La Bible invite les croyants à croire que Dieu est le créateur plus qu’à le démontrer par des moyens scientifiques. Nous pouvons lire dans le Nouveau Testament : « C’est par la foi que nous reconnaissons que le monde a été créé par Dieu. » (Epître aux Hébreux 11 :3) Ce n’est pas par une démonstration scientifique que le chrétien est « créationniste » mais c’est par la foi. Le « créationnisme » est une croyance et a toujours été une croyance. L’étude du monde par les scientifiques peut les amener à se poser des questions sur l’origine de la création. La Bible dit d’ailleurs à ce sujet : « Les perfections invisibles de Dieu, sa puissance éternelle et sa divinité, se voient comme à l’œil nu, depuis la création du monde, quand on les considère dans ses ouvrages. » (Epître aux Romains 1 :20) La création, dans sa beauté, sa grandeur, sa complexité, est à elle seule un merveilleux moyen d’interpeller les hommes, non seulement sur le « comment » de l’univers mais aussi sur son « pourquoi ».

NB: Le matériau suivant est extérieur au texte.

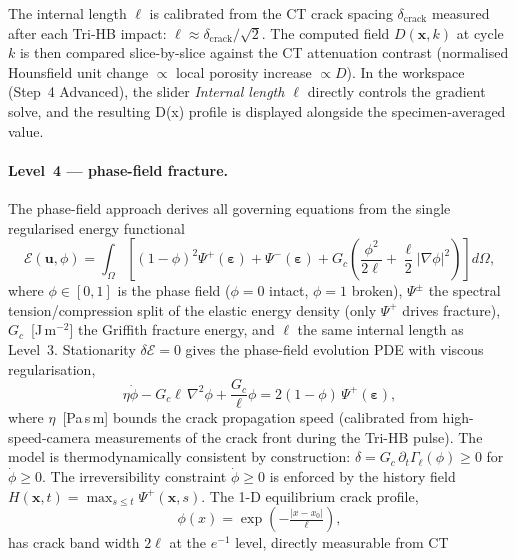\documentclass[11pt,a4paper,openany]{book}
\theoremstyle{handbook}
\begin{document}
The internal length $\ell$ is calibrated from the CT crack spacing
$\delta_{\mathrm{crack}}$ measured after each Tri-HB impact:
$\ell\approx\delta_{\mathrm{crack}}/\sqrt{2}$. The computed field $D(\mathbf{x},k)$
at cycle $k$ is then compared slice-by-slice against the CT attenuation contrast
(normalised Hounsfield unit change $\propto$ local porosity increase $\propto D$).
In the workspace (Step~4 Advanced), the slider \emph{Internal length $\ell$} directly
controls the gradient solve, and the resulting D(x) profile is displayed
alongside the specimen-averaged value.

\paragraph{Level~4 --- phase-field fracture.}
The phase-field approach derives all governing equations from the single
regularised energy functional~\cite{bourdin2000}
%
\begin{equation}
\mathcal{E}(\mathbf{u},\phi)=\int_\Omega\!\left[
(1-\phi)^2\Psi^+(\boldsymbol\varepsilon)+\Psi^-(\boldsymbol\varepsilon)
+G_c\!\left(\frac{\phi^2}{2\ell}+\frac{\ell}{2}|\nabla\phi|^2\right)
\right]d\Omega,
\label{eq:v6-pf}
\end{equation}
%
where $\phi\in[0,1]$ is the phase field ($\phi=0$ intact, $\phi=1$ broken),
$\Psi^\pm$ the spectral tension/compression split of the elastic energy density
(only $\Psi^+$ drives fracture), $G_c$~[J\,m$^{-2}$] the Griffith fracture energy,
and $\ell$ the same internal length as Level~3.  Stationarity
$\delta\mathcal{E}=0$ gives the phase-field evolution PDE with viscous
regularisation,
%
\begin{equation}
\eta\dot\phi-G_c\ell\,\nabla^2\phi+\frac{G_c}{\ell}\phi
=2(1-\phi)\,\Psi^+(\boldsymbol\varepsilon),
\label{eq:v6-pfpde}
\end{equation}
%
where $\eta$~[Pa\,s\,m] bounds the crack propagation speed (calibrated from
high-speed-camera measurements of the crack front during the Tri-HB pulse).
The model is thermodynamically consistent by construction:
$\delta=G_c\,\partial_t\Gamma_\ell(\phi)\ge0$ for $\dot\phi\ge0$.  The
irreversibility constraint $\dot\phi\ge0$ is enforced by the history field
$H(\mathbf{x},t)=\max_{s\le t}\Psi^+(\mathbf{x},s)$.  The 1-D equilibrium
crack profile,
%
\begin{equation}
\phi(x)=\exp\!\left(-\tfrac{|x-x_0|}{\ell}\right),
\label{eq:v6-phicrack}
\end{equation}
%
has crack band width $2\ell$ at the $e^{-1}$ level, directly measurable from CT
\end{document}
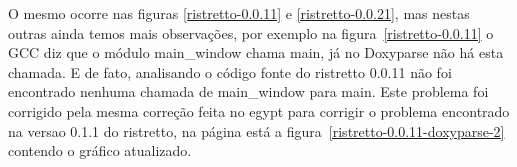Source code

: O mesmo ocorre nas figuras \ref{ristretto-0.0.11} e \ref{ristretto-0.0.21}, mas
nestas outras ainda temos mais observações, por exemplo na
figura~\ref{ristretto-0.0.11} o GCC diz que o módulo main\_window chama main,
já no Doxyparse não há esta chamada. E de fato, analisando o código fonte do ristretto 0.0.11 não foi encontrado nenhuma chamada de main\_window para main. Este problema foi corrigido pela mesma correção feita no egypt para corrigir o problema encontrado na versao 0.1.1 do ristretto, na página \pageref{ristretto-0.0.11-doxyparse-2} está a figura~\ref{ristretto-0.0.11-doxyparse-2} contendo o gráfico atualizado.

\begin{figure}
\center
{}
\qquad
{}
\end{figure}
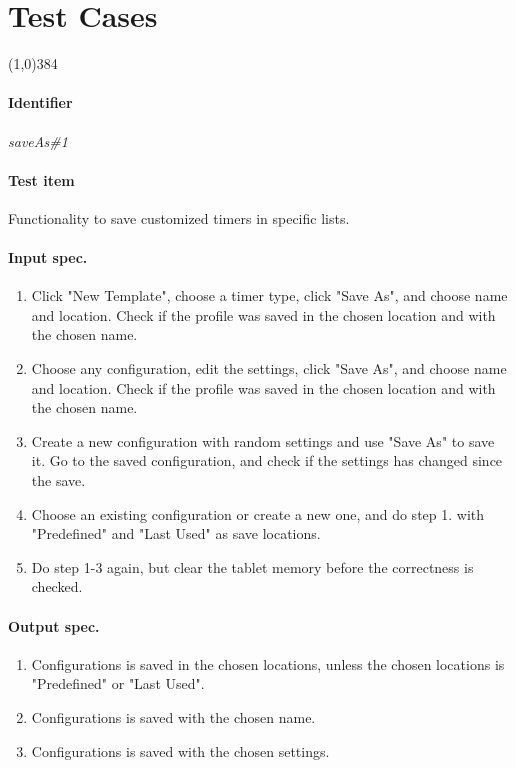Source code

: \section{Test Cases}
\label{sec:test_cases}

\pagebreak
\begin{center}
	\line(1,0){384}
\end{center}
\paragraph{Identifier}
	\textit{saveAs\#1}
\paragraph{Test item}
	Functionality to save customized timers in specific lists.
\paragraph{Input spec.}
	\begin{enumerate}
		\item Click "New Template", choose a timer type, click "Save As", and choose name and location. Check if the profile was saved in the chosen location and with the chosen name.
		\item Choose any configuration, edit the settings, click "Save As", and choose name and location. Check if the profile was saved in the chosen location and with the chosen name.
		\item Create a new configuration with random settings and use "Save As" to save it. Go to the saved configuration, and check if the settings has changed since the save.
		\item Choose an existing configuration or create a new one, and do step 1. with "Predefined" and "Last Used" as save locations.
		\item Do step 1-3 again, but clear the tablet memory before the correctness is checked.
	\end{enumerate}
\paragraph{Output spec.}
	\begin{enumerate}
		\item Configurations is saved in the chosen locations, unless the chosen locations is "Predefined" or "Last Used".
		\item Configurations is saved with the chosen name.
		\item Configurations is saved with the chosen settings.
	\end{enumerate}
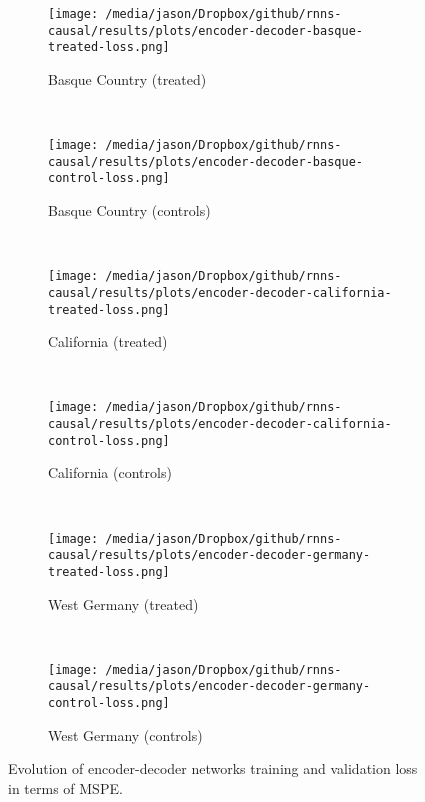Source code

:\documentclass[12pt]{article}
\begin{document}
\begin{figure*}[htbp]
    \centering
    \begin{subfigure}[t]{0.4\textwidth}
        \centering
        \texttt{[image: /media/jason/Dropbox/github/rnns-causal/results/plots/encoder-decoder-basque-treated-loss.png]}
        \caption{Basque Country (treated) \label{encoder-decoder-loss-basque-treated}} 
    \end{subfigure}
    ~ 
        \begin{subfigure}[t]{0.4\textwidth}
        \centering
        \texttt{[image: /media/jason/Dropbox/github/rnns-causal/results/plots/encoder-decoder-basque-control-loss.png]}
        \caption{Basque Country (controls)}
    \end{subfigure}
    ~ %
    \begin{subfigure}[t]{0.4\textwidth}
        \centering
        \texttt{[image: /media/jason/Dropbox/github/rnns-causal/results/plots/encoder-decoder-california-treated-loss.png]}
        \caption{California (treated)}
    \end{subfigure}
            ~ 
    \begin{subfigure}[t]{0.4\textwidth}
        \centering
        \texttt{[image: /media/jason/Dropbox/github/rnns-causal/results/plots/encoder-decoder-california-control-loss.png]}
        \caption{California (controls)}
    \end{subfigure}
            ~ %
    \begin{subfigure}[t]{0.4\textwidth}
        \centering
        \texttt{[image: /media/jason/Dropbox/github/rnns-causal/results/plots/encoder-decoder-germany-treated-loss.png]}
        \caption{West Germany (treated)}
    \end{subfigure}
            ~ 
    \begin{subfigure}[t]{0.4\textwidth}
        \centering
        \texttt{[image: /media/jason/Dropbox/github/rnns-causal/results/plots/encoder-decoder-germany-control-loss.png]}
        \caption{West Germany (controls)}
    \end{subfigure}
\caption{Evolution of encoder-decoder networks training and validation loss in terms of MSPE. \label{encoder-decoder-loss-scm}} 
\end{figure*}
\end{document}
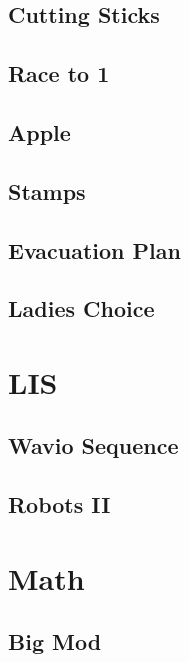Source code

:         \subsection{Cutting Sticks}
                
        \subsection{Race to 1}
                
        \subsection{Apple}
                
        \subsection{Stamps}
                
        \subsection{Evacuation Plan}
                
        \subsection{Ladies Choice}
                

\section{LIS}
        \subsection{Wavio Sequence}
                
        \subsection{Robots II}
                

\section{Math}
        \subsection{Big Mod}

Nous ne pensons pas que le créationnisme en tant que « donnée de la foi évangélique » puisse être un comportement sectaire ou qu’il puisse favoriser un comportement sectaire. La résolution du Conseil de l’Europe doit néanmoins nous appeler à la vigilance et à la prudence. La laïcité est en France un espace de respect et de liberté, espace que tous doivent protéger et respecter. L’école laïque doit veiller à ne pas se laisser infiltrer par des enseignements non scientifiques, quelle que soit leurs provenances. L’introduction, cette année 2011, de la « théorie des genres » dans les manuels scolaires de l’éducation nationale a suscité de vives réactions du monde protestant évangélique mais aussi de la classe politique française, un député a même saisi la Miviludes soupçonnant une dérive sectaire. Si les évangéliques veulent que des enseignements du type de la « théorie des genres » n’entrent pas dans l’école laïque ils se doivent aussi de garder leurs propres croyances dans la sphère privée, en accepter la nature « religieuse » sans l’imposer comme une science certaine et absolue. L’extrémisme n’est pas un lieu d’échange, ni de dialogue, ni de respect, ni de liberté et il doit être combattu partout et quelles que soient les formes sous lesquelles il se manifeste.